Could you return each line of the material that has "arrière" in it?

■ Records:
>>>
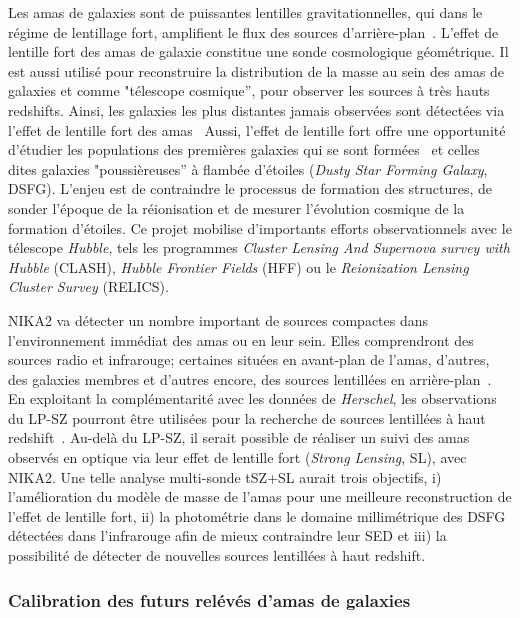 Les amas de galaxies sont de puissantes lentilles gravitationnelles,
qui dans le régime de lentillage fort, amplifient le flux des sources
d'arrière-plan~\citep[voir \emph{e.g.} pour une
  revue][]{Kneib2011}. L'effet de lentille fort des amas de galaxie
constitue une sonde cosmologique géométrique. Il est aussi utilisé
pour reconstruire la distribution de la masse au sein des amas de
galaxies et comme "télescope cosmique'', pour observer les sources à
très hauts redshifts. Ainsi, les galaxies les plus distantes jamais
observées sont détectées via l'effet de lentille fort des
amas~\citep[voir][par exemple]{Salmon2018} Aussi,
l'effet de lentille fort offre une opportunité d'étudier les
populations des premières galaxies qui se sont
formées~\citep[voir][par exemple]{Oesch2018} et celles dites galaxies
"poussièreuses'' à flambée d'étoiles (\emph{Dusty Star Forming
  Galaxy}, DSFG). L'enjeu est de contraindre le processus de formation
des structures, de sonder l'époque de la réionisation et de mesurer
l'évolution cosmique de la formation d'étoiles. Ce projet mobilise
d'importants efforts observationnels avec le télescope \emph{Hubble},
tels les programmes \emph{Cluster Lensing And Supernova survey with
  Hubble} (CLASH), \emph{Hubble Frontier Fields} (HFF) ou le
\emph{Reionization Lensing Cluster Survey} (RELICS).

NIKA2 va détecter un nombre important de sources compactes dans
l'environnement immédiat des amas ou en leur sein. Elles comprendront
des sources radio et infrarouge; certaines situées en avant-plan de
l'amas, d'autres, des galaxies membres et d'autres encore, des sources
lentillées en arrière-plan~\citep{Adam2016, Ruppin2018}. En
exploitant la complémentarité avec les données de \emph{Herschel}, les
observations du LP-SZ pourront être utilisées pour la recherche de
sources lentillées à haut redshift~\citep{Adam2015}. Au-delà du LP-SZ,
il serait possible de réaliser un suivi des amas observés en optique
via leur effet de lentille fort (\emph{Strong Lensing}, SL), avec
NIKA2. Une telle analyse multi-sonde tSZ+SL aurait trois objectifs, i)
l'amélioration du modèle de masse de l'amas pour une meilleure
reconstruction de l'effet de lentille fort, ii) la photométrie dans le
domaine millimétrique des DSFG détectées dans l'infrarouge afin de
mieux contraindre leur SED et iii) la possibilité de détecter de
nouvelles sources lentillées à haut redshift.


\subsubsection{Calibration des futurs relévés d'amas de galaxies}

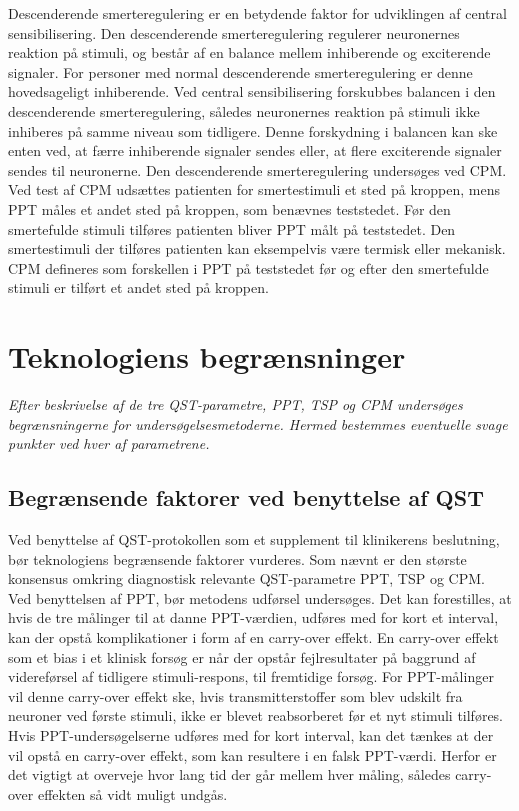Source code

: Descenderende smerteregulering er en betydende faktor for udviklingen af central sensibilisering. Den descenderende smerteregulering regulerer neuronernes reaktion på stimuli, og består af en balance mellem inhiberende og exciterende signaler. For personer med normal descenderende smerteregulering er denne hovedsageligt inhiberende. Ved central sensibilisering forskubbes balancen i den descenderende smerteregulering, således neuronernes reaktion på stimuli ikke inhiberes på samme niveau som tidligere. Denne forskydning i balancen kan ske enten ved, at færre inhiberende signaler sendes eller, at flere exciterende signaler sendes til neuronerne. \citep{Arendt-Nielsen2015b} Den descenderende smerteregulering undersøges ved CPM. Ved test af CPM udsættes patienten for smertestimuli et sted på kroppen, mens PPT måles et andet sted på kroppen, som benævnes teststedet. Før den smertefulde stimuli tilføres patienten bliver PPT målt på teststedet. \citep{Petersen2016} Den smertestimuli der tilføres patienten kan eksempelvis være termisk eller mekanisk. CPM defineres som forskellen i PPT på teststedet før og efter den smertefulde stimuli er tilført et andet sted på kroppen. \citep{Petersen2015} 

\section{Teknologiens begrænsninger}
\textit{Efter beskrivelse af de tre QST-parametre, PPT, TSP og CPM undersøges begrænsningerne for undersøgelsesmetoderne. Hermed bestemmes eventuelle svage punkter ved hver af parametrene.}

\subsection{Begrænsende faktorer ved benyttelse af QST}
Ved benyttelse af QST-protokollen som et supplement til klinikerens beslutning, bør teknologiens begrænsende faktorer vurderes. Som nævnt er den største konsensus omkring diagnostisk relevante QST-parametre PPT, TSP og CPM. \\
Ved benyttelsen af PPT, bør metodens udførsel undersøges. Det kan forestilles, at hvis de tre målinger til at danne PPT-værdien, udføres med for kort et interval, kan der opstå komplikationer i form af en carry-over effekt. En carry-over effekt som et bias i et klinisk forsøg er når der opstår fejlresultater på baggrund af videreførsel af tidligere stimuli-respons, til fremtidige forsøg. For PPT-målinger vil denne carry-over effekt ske, hvis transmitterstoffer som blev udskilt fra neuroner ved første stimuli, ikke er blevet reabsorberet før et nyt stimuli tilføres. \citep{Martini2012} Hvis PPT-undersøgelserne udføres med for kort interval, kan det tænkes at der vil opstå en carry-over effekt, som kan resultere i en falsk PPT-værdi. Herfor er det vigtigt at overveje hvor lang tid der går mellem hver måling, således carry-over effekten så vidt muligt undgås. \citep{Porta2008} 

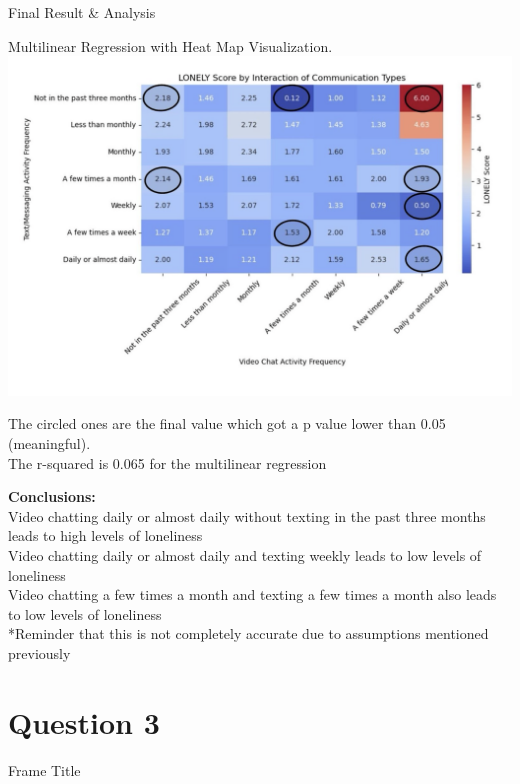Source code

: \documentclass{beamer}
\begin{document}
\begin{frame}{Final Result & Analysis}


Multilinear Regression with Heat Map Visualization.\\
\includegraphics[width=0.5\linewidth]{image4.png}


The circled ones are the final value which got a p value lower than 0.05 (meaningful).\\
The r-squared is 0.065 for the multilinear regression\\
\end{frame}

\begin{frame}
\textbf{Conclusions:}\\
Video chatting daily or almost daily without texting in the past three months leads to high levels of loneliness\\
Video chatting daily or almost daily and texting weekly leads to low levels of loneliness\\
Video chatting a few times a month and texting a few times a month also leads to low levels of loneliness\\

*Reminder that this is not completely accurate due to assumptions mentioned previously\\
\end{frame}

\section{Question 3}
\begin{frame}{Frame Title}
    
\end{frame}
\end{document}
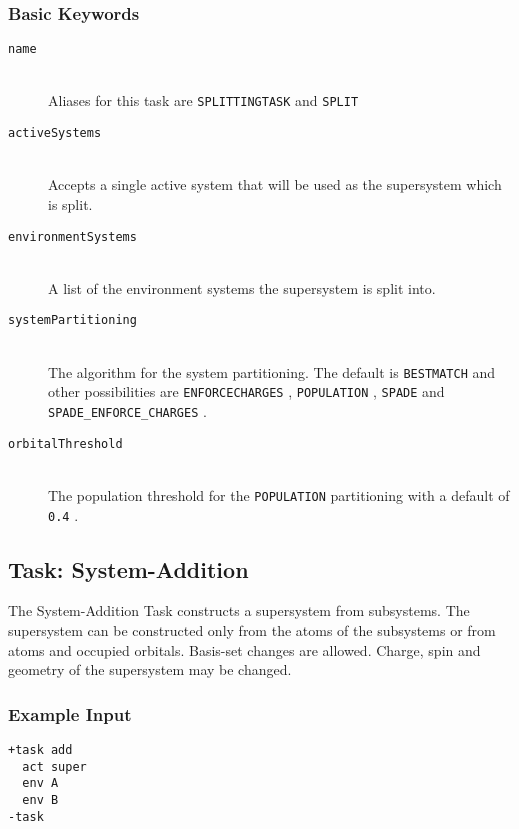 \documentclass[bibliography=totocnumbered,a4paper,10pt,oneside]{scrbook}
\newcommand{\ttt}[1]{%
  \begingroup\setlength{\fboxsep}{1pt}%
  \colorbox{serenity-green!30}{\texttt{\hspace*{2pt}\vphantom{(g}#1\hspace*{2pt}}}%
  \endgroup
}
\begin{document}
\subsubsection{Basic Keywords}
\begin{description}
	\item[\texttt{name}]\hfill \\
	Aliases for this task are \ttt{SPLITTINGTASK} and \ttt{SPLIT}
	\item[\texttt{activeSystems}]\hfill \\
	Accepts a single active system that will be used as the supersystem which is split.
	\item[\texttt{environmentSystems}]\hfill \\
	A list of the environment systems the supersystem is split into.
	\item[\texttt{systemPartitioning}]\hfill \\
	The algorithm for the system partitioning. The default is \ttt{BESTMATCH} and other possibilities are \ttt{ENFORCECHARGES}, \ttt{POPULATION}, \ttt{SPADE} and  \ttt{SPADE\_ENFORCE\_CHARGES}.
	\item[\texttt{orbitalThreshold}]\hfill \\
	The population threshold for the \ttt{POPULATION} partitioning with a default of \ttt{0.4}.
\end{description}

\subsection{Task: System-Addition}\label{task: addition}
The System-Addition Task constructs a supersystem from subsystems. The supersystem can be constructed only from the atoms of the subsystems or from atoms and occupied orbitals. Basis-set changes are allowed. Charge, spin and geometry of the supersystem may be changed.
\subsubsection{Example Input}
\begin{lstlisting}
+task add
  act super
  env A
  env B
-task
\end{lstlisting}
\end{document}
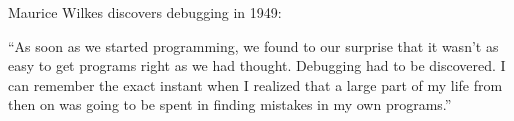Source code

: \documentclass[aspectratio=169,usenames,dvipsnames]{beamer}
\begin{document}
\begin{frame}




    Maurice Wilkes discovers debugging in 1949:

    ``As soon as we started programming, we found to our surprise that it
    wasn't as easy to get programs right as we had thought. Debugging had to be
    discovered. I can remember the exact instant when I realized that a large
    part of my life from then on was going to be spent in finding mistakes in
    my own programs.''
    
\end{frame}
\end{document}
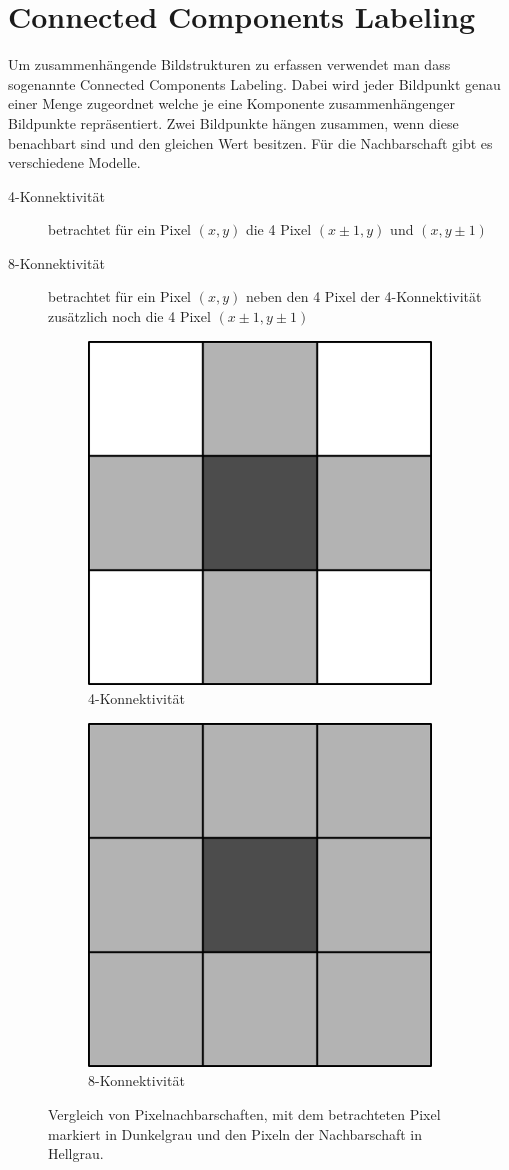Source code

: \section{Connected Components Labeling}
\label{sec:connected-components}
\writtenby{\dcauthornameewie}%
Um zusammenhängende Bildstrukturen zu erfassen verwendet man dass sogenannte Connected Components Labeling.
Dabei wird jeder Bildpunkt genau einer Menge zugeordnet welche je eine Komponente zusammenhängenger Bildpunkte repräsentiert.
Zwei Bildpunkte hängen zusammen, wenn diese benachbart sind und den gleichen Wert besitzen.
Für die Nachbarschaft gibt es verschiedene Modelle.
%
\begin{description}
\item[4-Konnektivität] betrachtet für ein Pixel $(x,y)$ die 4 Pixel $(x\pm1,y)$ und $(x,y\pm1)$
\item[8-Konnektivität] betrachtet für ein Pixel $(x,y)$ neben den 4 Pixel der 4-Konnektivität zusätzlich noch die 4 Pixel $(x\pm1,y\pm1)$
\end{description}
%
\begin{figure}[H]
  \centering
  \begin{subfigure}{0.3\columnwidth}
    \centering
    \includegraphics[width=0.5\columnwidth]{img/basics/connected-compontents/4-connectivity}
    \caption{4-Konnektivität}
  \end{subfigure}
  \begin{subfigure}{0.3\columnwidth}
    \centering
    \includegraphics[width=0.5\columnwidth]{img/basics/connected-compontents/8-connectivity}
    \caption{8-Konnektivität}
  \end{subfigure}
  \caption[Vergleich von Pixelnachbarschaften]{Vergleich von Pixelnachbarschaften, mit dem betrachteten Pixel markiert in Dunkelgrau und den Pixeln der Nachbarschaft in Hellgrau.}
\end{figure}
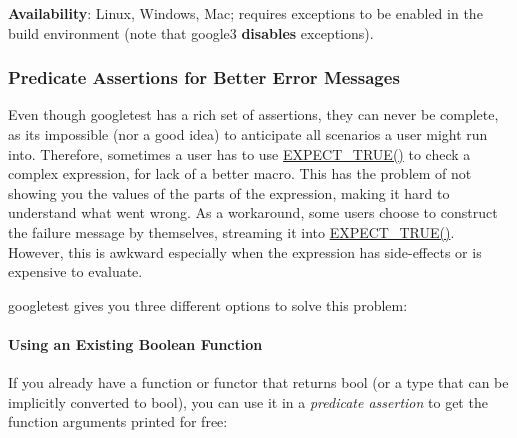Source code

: {\bfseries{Availability}}\+: Linux, Windows, Mac; requires exceptions to be enabled in the build environment (note that {\ttfamily google3} {\bfseries{disables}} exceptions).

\subsubsection*{Predicate Assertions for Better Error Messages}

Even though googletest has a rich set of assertions, they can never be complete, as it\textquotesingle{}s impossible (nor a good idea) to anticipate all scenarios a user might run into. Therefore, sometimes a user has to use {\ttfamily \mbox{\hyperlink{googletest-master_2googletest_2include_2gtest_2gtest_8h_ac33e7cdfb5d44a7a0f0ab552eb5c3c6a}{E\+X\+P\+E\+C\+T\+\_\+\+T\+R\+U\+E()}}} to check a complex expression, for lack of a better macro. This has the problem of not showing you the values of the parts of the expression, making it hard to understand what went wrong. As a workaround, some users choose to construct the failure message by themselves, streaming it into {\ttfamily \mbox{\hyperlink{googletest-master_2googletest_2include_2gtest_2gtest_8h_ac33e7cdfb5d44a7a0f0ab552eb5c3c6a}{E\+X\+P\+E\+C\+T\+\_\+\+T\+R\+U\+E()}}}. However, this is awkward especially when the expression has side-\/effects or is expensive to evaluate.

googletest gives you three different options to solve this problem\+:

\paragraph*{Using an Existing Boolean Function}

If you already have a function or functor that returns {\ttfamily bool} (or a type that can be implicitly converted to {\ttfamily bool}), you can use it in a {\itshape predicate assertion} to get the function arguments printed for free\+:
<<<
■ Task output:
d'arrière-plan~\citep[voir \emph{e.g.} pour une
lentillées en arrière-plan~\citep{Adam2016, Ruppin2018}. En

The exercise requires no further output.